§ EXERCISE BRIEF
Copy out each line of the listing below that contains the word "projectedData".

§ DATASET RECORDS
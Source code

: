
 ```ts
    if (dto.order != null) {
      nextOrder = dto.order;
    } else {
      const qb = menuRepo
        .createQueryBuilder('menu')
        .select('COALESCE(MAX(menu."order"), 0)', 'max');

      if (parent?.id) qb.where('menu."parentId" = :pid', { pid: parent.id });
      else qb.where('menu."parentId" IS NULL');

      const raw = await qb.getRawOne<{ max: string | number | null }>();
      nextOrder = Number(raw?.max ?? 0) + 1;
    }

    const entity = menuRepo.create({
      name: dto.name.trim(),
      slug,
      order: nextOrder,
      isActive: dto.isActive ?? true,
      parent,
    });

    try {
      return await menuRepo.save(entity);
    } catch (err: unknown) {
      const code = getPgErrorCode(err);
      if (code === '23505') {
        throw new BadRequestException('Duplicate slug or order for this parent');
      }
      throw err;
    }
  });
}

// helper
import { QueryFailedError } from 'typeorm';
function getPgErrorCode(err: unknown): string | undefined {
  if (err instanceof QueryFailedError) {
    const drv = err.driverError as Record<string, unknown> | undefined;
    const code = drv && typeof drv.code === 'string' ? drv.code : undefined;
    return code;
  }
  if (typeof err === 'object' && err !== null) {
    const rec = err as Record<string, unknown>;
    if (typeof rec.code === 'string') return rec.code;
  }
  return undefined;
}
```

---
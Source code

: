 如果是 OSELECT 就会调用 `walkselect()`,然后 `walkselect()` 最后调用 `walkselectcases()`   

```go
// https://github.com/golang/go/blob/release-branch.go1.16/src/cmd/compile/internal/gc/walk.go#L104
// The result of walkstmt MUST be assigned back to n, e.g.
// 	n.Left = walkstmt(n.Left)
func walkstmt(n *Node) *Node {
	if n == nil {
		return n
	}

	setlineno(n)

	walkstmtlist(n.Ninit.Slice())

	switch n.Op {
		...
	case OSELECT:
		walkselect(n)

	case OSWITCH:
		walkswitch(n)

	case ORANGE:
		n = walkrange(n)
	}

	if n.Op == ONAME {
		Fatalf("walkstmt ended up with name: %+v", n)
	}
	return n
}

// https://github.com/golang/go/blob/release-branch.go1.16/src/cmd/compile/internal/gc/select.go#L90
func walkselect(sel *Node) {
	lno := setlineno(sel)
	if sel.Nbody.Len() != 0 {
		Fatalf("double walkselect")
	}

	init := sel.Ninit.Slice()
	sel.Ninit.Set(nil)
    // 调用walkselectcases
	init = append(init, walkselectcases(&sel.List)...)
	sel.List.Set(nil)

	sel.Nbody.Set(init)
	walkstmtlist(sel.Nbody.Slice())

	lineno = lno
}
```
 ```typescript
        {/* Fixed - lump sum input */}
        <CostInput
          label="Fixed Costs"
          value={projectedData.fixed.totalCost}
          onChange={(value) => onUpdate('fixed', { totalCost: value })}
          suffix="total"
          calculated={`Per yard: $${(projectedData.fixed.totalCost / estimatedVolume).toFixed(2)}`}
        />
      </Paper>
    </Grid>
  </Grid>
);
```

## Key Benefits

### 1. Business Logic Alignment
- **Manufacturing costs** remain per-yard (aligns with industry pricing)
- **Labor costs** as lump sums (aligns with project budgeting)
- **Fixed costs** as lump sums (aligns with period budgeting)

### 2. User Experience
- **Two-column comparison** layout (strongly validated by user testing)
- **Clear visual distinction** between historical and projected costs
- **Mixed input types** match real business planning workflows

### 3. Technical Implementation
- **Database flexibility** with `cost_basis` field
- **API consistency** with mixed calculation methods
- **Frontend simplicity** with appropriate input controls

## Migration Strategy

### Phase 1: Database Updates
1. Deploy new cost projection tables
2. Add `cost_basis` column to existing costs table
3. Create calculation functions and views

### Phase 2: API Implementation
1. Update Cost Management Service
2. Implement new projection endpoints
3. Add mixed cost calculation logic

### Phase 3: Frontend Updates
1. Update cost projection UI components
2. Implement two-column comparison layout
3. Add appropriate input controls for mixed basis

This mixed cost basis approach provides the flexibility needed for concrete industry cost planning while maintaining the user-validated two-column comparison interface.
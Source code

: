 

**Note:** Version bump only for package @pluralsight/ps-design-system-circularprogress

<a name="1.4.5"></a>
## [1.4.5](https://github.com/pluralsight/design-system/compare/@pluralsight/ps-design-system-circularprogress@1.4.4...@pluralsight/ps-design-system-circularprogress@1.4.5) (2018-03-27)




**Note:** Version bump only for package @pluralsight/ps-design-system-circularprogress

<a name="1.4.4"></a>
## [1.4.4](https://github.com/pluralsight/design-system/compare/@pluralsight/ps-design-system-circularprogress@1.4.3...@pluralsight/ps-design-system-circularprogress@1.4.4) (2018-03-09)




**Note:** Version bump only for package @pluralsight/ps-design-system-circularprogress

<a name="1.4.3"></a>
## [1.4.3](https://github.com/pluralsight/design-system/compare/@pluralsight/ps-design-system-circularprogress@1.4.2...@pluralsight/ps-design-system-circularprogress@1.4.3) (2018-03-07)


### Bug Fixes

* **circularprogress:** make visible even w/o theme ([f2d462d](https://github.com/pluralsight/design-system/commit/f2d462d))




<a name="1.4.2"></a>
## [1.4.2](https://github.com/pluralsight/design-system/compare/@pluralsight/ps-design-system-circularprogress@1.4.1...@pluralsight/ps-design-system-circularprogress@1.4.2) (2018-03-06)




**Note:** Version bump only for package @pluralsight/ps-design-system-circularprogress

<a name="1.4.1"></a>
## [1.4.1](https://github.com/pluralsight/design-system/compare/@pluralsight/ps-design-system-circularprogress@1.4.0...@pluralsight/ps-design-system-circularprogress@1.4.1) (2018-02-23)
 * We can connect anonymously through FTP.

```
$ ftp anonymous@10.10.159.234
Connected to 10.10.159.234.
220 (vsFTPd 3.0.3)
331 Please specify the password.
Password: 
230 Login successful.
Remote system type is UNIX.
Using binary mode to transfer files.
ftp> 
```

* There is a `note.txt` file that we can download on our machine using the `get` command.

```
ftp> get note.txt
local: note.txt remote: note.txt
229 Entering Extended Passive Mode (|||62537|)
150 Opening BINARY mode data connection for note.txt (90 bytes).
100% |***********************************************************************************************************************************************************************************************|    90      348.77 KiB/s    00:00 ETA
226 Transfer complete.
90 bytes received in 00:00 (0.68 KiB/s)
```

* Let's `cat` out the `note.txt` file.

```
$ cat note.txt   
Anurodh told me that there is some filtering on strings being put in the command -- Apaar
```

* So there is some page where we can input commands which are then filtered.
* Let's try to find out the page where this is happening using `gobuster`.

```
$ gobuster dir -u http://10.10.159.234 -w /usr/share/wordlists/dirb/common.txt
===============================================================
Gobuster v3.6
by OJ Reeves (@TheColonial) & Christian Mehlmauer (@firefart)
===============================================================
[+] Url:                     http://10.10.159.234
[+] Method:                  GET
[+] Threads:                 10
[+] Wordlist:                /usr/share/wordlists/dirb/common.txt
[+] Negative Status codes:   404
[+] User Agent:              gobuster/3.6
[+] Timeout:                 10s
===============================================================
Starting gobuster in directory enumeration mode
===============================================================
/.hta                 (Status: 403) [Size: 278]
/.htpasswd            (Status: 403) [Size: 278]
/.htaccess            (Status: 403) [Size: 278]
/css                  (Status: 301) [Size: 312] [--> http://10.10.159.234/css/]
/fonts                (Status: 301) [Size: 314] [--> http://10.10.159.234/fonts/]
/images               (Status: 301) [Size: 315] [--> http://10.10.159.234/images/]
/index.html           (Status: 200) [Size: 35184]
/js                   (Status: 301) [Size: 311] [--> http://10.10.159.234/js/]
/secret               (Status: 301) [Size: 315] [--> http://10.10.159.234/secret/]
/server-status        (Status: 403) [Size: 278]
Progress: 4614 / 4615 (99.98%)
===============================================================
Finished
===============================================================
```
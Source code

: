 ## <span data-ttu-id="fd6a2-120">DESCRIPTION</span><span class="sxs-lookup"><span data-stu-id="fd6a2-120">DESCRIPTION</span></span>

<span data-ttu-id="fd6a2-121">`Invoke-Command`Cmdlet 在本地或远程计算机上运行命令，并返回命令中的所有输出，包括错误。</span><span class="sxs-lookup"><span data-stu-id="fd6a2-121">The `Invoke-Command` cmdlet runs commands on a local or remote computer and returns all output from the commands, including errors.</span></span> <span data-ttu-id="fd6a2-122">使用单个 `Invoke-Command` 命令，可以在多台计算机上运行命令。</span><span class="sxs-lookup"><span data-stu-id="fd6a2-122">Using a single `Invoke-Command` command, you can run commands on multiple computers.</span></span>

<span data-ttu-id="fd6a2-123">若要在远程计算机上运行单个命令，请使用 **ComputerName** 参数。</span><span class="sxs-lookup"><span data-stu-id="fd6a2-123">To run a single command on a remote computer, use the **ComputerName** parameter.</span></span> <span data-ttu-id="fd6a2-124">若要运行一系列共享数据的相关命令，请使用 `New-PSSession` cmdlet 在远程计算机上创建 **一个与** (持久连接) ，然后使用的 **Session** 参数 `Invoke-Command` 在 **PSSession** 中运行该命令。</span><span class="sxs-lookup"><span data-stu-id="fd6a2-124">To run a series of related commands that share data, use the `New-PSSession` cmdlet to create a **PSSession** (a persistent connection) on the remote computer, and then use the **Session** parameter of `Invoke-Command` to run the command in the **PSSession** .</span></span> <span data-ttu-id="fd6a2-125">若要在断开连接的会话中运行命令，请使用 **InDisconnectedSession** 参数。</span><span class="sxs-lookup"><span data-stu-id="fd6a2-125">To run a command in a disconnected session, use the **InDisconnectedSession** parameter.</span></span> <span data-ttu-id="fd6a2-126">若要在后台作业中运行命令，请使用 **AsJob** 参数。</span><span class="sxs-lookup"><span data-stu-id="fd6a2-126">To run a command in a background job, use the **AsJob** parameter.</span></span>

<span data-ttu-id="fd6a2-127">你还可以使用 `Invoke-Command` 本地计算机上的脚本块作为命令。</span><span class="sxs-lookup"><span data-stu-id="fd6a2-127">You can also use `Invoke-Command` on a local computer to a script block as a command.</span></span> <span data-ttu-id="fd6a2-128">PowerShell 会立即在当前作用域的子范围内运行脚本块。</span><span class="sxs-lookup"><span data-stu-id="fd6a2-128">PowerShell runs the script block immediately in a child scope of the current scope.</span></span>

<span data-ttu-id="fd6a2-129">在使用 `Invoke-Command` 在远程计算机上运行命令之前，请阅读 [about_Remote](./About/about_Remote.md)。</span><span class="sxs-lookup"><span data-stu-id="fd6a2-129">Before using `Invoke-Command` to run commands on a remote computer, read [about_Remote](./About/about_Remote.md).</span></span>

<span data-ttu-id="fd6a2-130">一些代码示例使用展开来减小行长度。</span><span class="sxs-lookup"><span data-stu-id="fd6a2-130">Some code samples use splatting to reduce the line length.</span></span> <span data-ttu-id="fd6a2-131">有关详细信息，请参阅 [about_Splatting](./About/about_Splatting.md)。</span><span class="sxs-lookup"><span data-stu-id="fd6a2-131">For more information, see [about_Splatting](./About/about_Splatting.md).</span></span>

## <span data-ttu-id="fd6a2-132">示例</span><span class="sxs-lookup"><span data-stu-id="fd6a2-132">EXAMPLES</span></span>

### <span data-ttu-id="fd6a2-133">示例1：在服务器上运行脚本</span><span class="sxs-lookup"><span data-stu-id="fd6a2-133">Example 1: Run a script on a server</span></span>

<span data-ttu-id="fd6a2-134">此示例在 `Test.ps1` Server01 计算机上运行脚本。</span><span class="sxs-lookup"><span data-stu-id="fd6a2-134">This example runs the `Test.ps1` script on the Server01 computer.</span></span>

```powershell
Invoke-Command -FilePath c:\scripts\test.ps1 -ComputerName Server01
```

§ SOLUTION FOR THIS PROBLEM
          value={projectedData.fixed.totalCost}
          calculated={`Per yard: $${(projectedData.fixed.totalCost / estimatedVolume).toFixed(2)}`}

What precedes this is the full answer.